The full set of records below is to be reproduced without a single alteration.
(Beginning of MATERIAL SUPPLIED)
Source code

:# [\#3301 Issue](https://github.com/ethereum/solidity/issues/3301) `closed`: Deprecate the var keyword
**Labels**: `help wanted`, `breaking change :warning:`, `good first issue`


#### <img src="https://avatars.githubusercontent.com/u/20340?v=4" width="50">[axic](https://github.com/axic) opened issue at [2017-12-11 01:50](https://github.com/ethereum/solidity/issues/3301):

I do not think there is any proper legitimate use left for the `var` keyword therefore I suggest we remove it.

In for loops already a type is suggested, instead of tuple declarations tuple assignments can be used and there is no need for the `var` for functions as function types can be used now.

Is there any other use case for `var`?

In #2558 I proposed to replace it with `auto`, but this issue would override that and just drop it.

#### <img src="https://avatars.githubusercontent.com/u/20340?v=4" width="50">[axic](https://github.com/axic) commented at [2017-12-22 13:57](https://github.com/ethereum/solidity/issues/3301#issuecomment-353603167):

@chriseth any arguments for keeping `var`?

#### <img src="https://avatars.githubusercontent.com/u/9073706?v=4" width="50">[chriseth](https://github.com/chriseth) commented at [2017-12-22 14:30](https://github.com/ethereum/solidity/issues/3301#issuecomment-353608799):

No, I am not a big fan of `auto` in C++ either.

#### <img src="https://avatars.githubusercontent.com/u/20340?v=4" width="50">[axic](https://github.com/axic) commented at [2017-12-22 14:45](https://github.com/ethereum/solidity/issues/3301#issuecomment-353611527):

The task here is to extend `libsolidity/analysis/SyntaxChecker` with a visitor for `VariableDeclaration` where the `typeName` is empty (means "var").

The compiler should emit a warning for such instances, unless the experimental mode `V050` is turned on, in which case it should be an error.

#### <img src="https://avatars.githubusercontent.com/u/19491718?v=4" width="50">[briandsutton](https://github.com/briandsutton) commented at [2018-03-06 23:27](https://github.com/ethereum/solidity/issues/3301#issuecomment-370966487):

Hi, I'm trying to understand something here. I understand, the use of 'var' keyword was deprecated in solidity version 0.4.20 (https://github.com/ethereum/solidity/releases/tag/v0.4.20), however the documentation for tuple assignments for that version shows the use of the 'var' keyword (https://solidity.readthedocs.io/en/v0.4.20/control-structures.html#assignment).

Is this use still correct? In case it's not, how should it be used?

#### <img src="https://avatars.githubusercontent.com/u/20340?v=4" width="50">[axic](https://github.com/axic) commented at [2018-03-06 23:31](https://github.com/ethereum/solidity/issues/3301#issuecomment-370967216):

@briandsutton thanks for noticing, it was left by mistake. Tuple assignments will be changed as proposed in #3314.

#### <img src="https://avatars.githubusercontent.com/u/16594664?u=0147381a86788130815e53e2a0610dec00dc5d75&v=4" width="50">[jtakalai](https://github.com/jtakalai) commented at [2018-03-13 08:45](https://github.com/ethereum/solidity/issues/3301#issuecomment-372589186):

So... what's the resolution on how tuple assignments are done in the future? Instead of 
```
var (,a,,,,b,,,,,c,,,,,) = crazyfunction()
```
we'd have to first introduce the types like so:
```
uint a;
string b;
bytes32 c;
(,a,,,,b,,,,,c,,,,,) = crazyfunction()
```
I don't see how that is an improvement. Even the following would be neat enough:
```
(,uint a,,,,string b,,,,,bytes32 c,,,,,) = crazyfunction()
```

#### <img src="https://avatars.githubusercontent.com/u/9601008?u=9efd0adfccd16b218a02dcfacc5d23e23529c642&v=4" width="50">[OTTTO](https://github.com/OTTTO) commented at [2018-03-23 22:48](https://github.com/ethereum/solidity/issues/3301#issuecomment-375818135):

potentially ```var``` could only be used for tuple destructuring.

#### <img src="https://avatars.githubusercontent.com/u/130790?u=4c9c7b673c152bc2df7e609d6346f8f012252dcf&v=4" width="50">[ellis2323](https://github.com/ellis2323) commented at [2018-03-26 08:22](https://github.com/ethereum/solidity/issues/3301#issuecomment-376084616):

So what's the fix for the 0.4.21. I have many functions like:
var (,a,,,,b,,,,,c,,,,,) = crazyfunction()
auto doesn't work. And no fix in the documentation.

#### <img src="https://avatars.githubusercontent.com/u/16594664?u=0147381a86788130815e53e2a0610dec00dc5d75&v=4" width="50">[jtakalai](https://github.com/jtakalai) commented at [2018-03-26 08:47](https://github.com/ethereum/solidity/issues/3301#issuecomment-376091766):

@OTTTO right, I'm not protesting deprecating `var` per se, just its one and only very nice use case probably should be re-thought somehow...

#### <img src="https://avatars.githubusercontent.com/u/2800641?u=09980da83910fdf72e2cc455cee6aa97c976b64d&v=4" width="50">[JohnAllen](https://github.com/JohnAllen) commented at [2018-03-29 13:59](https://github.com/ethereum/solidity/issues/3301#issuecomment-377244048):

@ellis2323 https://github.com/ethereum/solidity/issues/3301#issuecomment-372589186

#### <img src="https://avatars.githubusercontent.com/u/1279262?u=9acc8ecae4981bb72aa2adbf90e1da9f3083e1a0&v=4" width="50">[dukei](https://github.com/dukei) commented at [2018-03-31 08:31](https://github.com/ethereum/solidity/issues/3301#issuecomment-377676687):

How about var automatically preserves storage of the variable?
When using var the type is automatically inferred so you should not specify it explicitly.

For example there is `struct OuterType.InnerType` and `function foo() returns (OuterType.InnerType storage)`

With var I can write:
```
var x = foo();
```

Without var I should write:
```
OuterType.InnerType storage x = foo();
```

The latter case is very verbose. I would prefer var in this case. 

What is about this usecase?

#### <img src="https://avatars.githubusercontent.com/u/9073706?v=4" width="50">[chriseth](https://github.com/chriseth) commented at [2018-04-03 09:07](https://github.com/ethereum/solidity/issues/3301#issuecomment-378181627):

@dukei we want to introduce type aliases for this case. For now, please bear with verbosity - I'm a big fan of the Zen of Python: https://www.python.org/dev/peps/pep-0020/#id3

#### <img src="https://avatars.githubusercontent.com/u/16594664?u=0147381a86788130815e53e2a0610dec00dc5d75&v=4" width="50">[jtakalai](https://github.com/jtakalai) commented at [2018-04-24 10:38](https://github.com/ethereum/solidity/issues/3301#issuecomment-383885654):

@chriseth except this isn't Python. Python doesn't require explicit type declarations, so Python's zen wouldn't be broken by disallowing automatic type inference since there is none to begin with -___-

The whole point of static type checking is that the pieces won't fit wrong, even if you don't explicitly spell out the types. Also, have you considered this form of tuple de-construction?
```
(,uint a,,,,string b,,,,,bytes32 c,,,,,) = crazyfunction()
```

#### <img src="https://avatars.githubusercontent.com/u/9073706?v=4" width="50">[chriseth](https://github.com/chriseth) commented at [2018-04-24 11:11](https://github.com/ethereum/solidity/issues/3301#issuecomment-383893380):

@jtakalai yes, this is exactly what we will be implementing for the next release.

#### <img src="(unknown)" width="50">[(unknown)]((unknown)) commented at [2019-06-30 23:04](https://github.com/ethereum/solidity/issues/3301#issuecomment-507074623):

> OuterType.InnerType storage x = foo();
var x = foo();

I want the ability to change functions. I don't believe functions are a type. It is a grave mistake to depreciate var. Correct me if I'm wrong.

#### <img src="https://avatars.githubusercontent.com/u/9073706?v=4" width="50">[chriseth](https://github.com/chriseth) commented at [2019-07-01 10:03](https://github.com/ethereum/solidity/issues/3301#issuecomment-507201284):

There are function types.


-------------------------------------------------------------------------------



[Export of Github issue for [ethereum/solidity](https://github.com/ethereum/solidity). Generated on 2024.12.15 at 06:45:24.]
(End of MATERIAL SUPPLIED)
- **TASK RESPONSE**
Source code

:# [\#3301 Issue](https://github.com/ethereum/solidity/issues/3301) `closed`: Deprecate the var keyword
**Labels**: `help wanted`, `breaking change :warning:`, `good first issue`


#### <img src="https://avatars.githubusercontent.com/u/20340?v=4" width="50">[axic](https://github.com/axic) opened issue at [2017-12-11 01:50](https://github.com/ethereum/solidity/issues/3301):

I do not think there is any proper legitimate use left for the `var` keyword therefore I suggest we remove it.

In for loops already a type is suggested, instead of tuple declarations tuple assignments can be used and there is no need for the `var` for functions as function types can be used now.

Is there any other use case for `var`?

In #2558 I proposed to replace it with `auto`, but this issue would override that and just drop it.

#### <img src="https://avatars.githubusercontent.com/u/20340?v=4" width="50">[axic](https://github.com/axic) commented at [2017-12-22 13:57](https://github.com/ethereum/solidity/issues/3301#issuecomment-353603167):

@chriseth any arguments for keeping `var`?

#### <img src="https://avatars.githubusercontent.com/u/9073706?v=4" width="50">[chriseth](https://github.com/chriseth) commented at [2017-12-22 14:30](https://github.com/ethereum/solidity/issues/3301#issuecomment-353608799):

No, I am not a big fan of `auto` in C++ either.

#### <img src="https://avatars.githubusercontent.com/u/20340?v=4" width="50">[axic](https://github.com/axic) commented at [2017-12-22 14:45](https://github.com/ethereum/solidity/issues/3301#issuecomment-353611527):

The task here is to extend `libsolidity/analysis/SyntaxChecker` with a visitor for `VariableDeclaration` where the `typeName` is empty (means "var").

The compiler should emit a warning for such instances, unless the experimental mode `V050` is turned on, in which case it should be an error.

#### <img src="https://avatars.githubusercontent.com/u/19491718?v=4" width="50">[briandsutton](https://github.com/briandsutton) commented at [2018-03-06 23:27](https://github.com/ethereum/solidity/issues/3301#issuecomment-370966487):

Hi, I'm trying to understand something here. I understand, the use of 'var' keyword was deprecated in solidity version 0.4.20 (https://github.com/ethereum/solidity/releases/tag/v0.4.20), however the documentation for tuple assignments for that version shows the use of the 'var' keyword (https://solidity.readthedocs.io/en/v0.4.20/control-structures.html#assignment).

Is this use still correct? In case it's not, how should it be used?

#### <img src="https://avatars.githubusercontent.com/u/20340?v=4" width="50">[axic](https://github.com/axic) commented at [2018-03-06 23:31](https://github.com/ethereum/solidity/issues/3301#issuecomment-370967216):

@briandsutton thanks for noticing, it was left by mistake. Tuple assignments will be changed as proposed in #3314.

#### <img src="https://avatars.githubusercontent.com/u/16594664?u=0147381a86788130815e53e2a0610dec00dc5d75&v=4" width="50">[jtakalai](https://github.com/jtakalai) commented at [2018-03-13 08:45](https://github.com/ethereum/solidity/issues/3301#issuecomment-372589186):

So... what's the resolution on how tuple assignments are done in the future? Instead of 
```
var (,a,,,,b,,,,,c,,,,,) = crazyfunction()
```
we'd have to first introduce the types like so:
```
uint a;
string b;
bytes32 c;
(,a,,,,b,,,,,c,,,,,) = crazyfunction()
```
I don't see how that is an improvement. Even the following would be neat enough:
```
(,uint a,,,,string b,,,,,bytes32 c,,,,,) = crazyfunction()
```

#### <img src="https://avatars.githubusercontent.com/u/9601008?u=9efd0adfccd16b218a02dcfacc5d23e23529c642&v=4" width="50">[OTTTO](https://github.com/OTTTO) commented at [2018-03-23 22:48](https://github.com/ethereum/solidity/issues/3301#issuecomment-375818135):

potentially ```var``` could only be used for tuple destructuring.

#### <img src="https://avatars.githubusercontent.com/u/130790?u=4c9c7b673c152bc2df7e609d6346f8f012252dcf&v=4" width="50">[ellis2323](https://github.com/ellis2323) commented at [2018-03-26 08:22](https://github.com/ethereum/solidity/issues/3301#issuecomment-376084616):

So what's the fix for the 0.4.21. I have many functions like:
var (,a,,,,b,,,,,c,,,,,) = crazyfunction()
auto doesn't work. And no fix in the documentation.

#### <img src="https://avatars.githubusercontent.com/u/16594664?u=0147381a86788130815e53e2a0610dec00dc5d75&v=4" width="50">[jtakalai](https://github.com/jtakalai) commented at [2018-03-26 08:47](https://github.com/ethereum/solidity/issues/3301#issuecomment-376091766):

@OTTTO right, I'm not protesting deprecating `var` per se, just its one and only very nice use case probably should be re-thought somehow...

#### <img src="https://avatars.githubusercontent.com/u/2800641?u=09980da83910fdf72e2cc455cee6aa97c976b64d&v=4" width="50">[JohnAllen](https://github.com/JohnAllen) commented at [2018-03-29 13:59](https://github.com/ethereum/solidity/issues/3301#issuecomment-377244048):

@ellis2323 https://github.com/ethereum/solidity/issues/3301#issuecomment-372589186

#### <img src="https://avatars.githubusercontent.com/u/1279262?u=9acc8ecae4981bb72aa2adbf90e1da9f3083e1a0&v=4" width="50">[dukei](https://github.com/dukei) commented at [2018-03-31 08:31](https://github.com/ethereum/solidity/issues/3301#issuecomment-377676687):

How about var automatically preserves storage of the variable?
When using var the type is automatically inferred so you should not specify it explicitly.

For example there is `struct OuterType.InnerType` and `function foo() returns (OuterType.InnerType storage)`

With var I can write:
```
var x = foo();
```

Without var I should write:
```
OuterType.InnerType storage x = foo();
```

The latter case is very verbose. I would prefer var in this case. 

What is about this usecase?

#### <img src="https://avatars.githubusercontent.com/u/9073706?v=4" width="50">[chriseth](https://github.com/chriseth) commented at [2018-04-03 09:07](https://github.com/ethereum/solidity/issues/3301#issuecomment-378181627):

@dukei we want to introduce type aliases for this case. For now, please bear with verbosity - I'm a big fan of the Zen of Python: https://www.python.org/dev/peps/pep-0020/#id3

#### <img src="https://avatars.githubusercontent.com/u/16594664?u=0147381a86788130815e53e2a0610dec00dc5d75&v=4" width="50">[jtakalai](https://github.com/jtakalai) commented at [2018-04-24 10:38](https://github.com/ethereum/solidity/issues/3301#issuecomment-383885654):

@chriseth except this isn't Python. Python doesn't require explicit type declarations, so Python's zen wouldn't be broken by disallowing automatic type inference since there is none to begin with -___-

The whole point of static type checking is that the pieces won't fit wrong, even if you don't explicitly spell out the types. Also, have you considered this form of tuple de-construction?
```
(,uint a,,,,string b,,,,,bytes32 c,,,,,) = crazyfunction()
```

#### <img src="https://avatars.githubusercontent.com/u/9073706?v=4" width="50">[chriseth](https://github.com/chriseth) commented at [2018-04-24 11:11](https://github.com/ethereum/solidity/issues/3301#issuecomment-383893380):

@jtakalai yes, this is exactly what we will be implementing for the next release.

#### <img src="(unknown)" width="50">[(unknown)]((unknown)) commented at [2019-06-30 23:04](https://github.com/ethereum/solidity/issues/3301#issuecomment-507074623):

> OuterType.InnerType storage x = foo();
var x = foo();

I want the ability to change functions. I don't believe functions are a type. It is a grave mistake to depreciate var. Correct me if I'm wrong.

#### <img src="https://avatars.githubusercontent.com/u/9073706?v=4" width="50">[chriseth](https://github.com/chriseth) commented at [2019-07-01 10:03](https://github.com/ethereum/solidity/issues/3301#issuecomment-507201284):

There are function types.


-------------------------------------------------------------------------------



[Export of Github issue for [ethereum/solidity](https://github.com/ethereum/solidity). Generated on 2024.12.15 at 06:45:24.]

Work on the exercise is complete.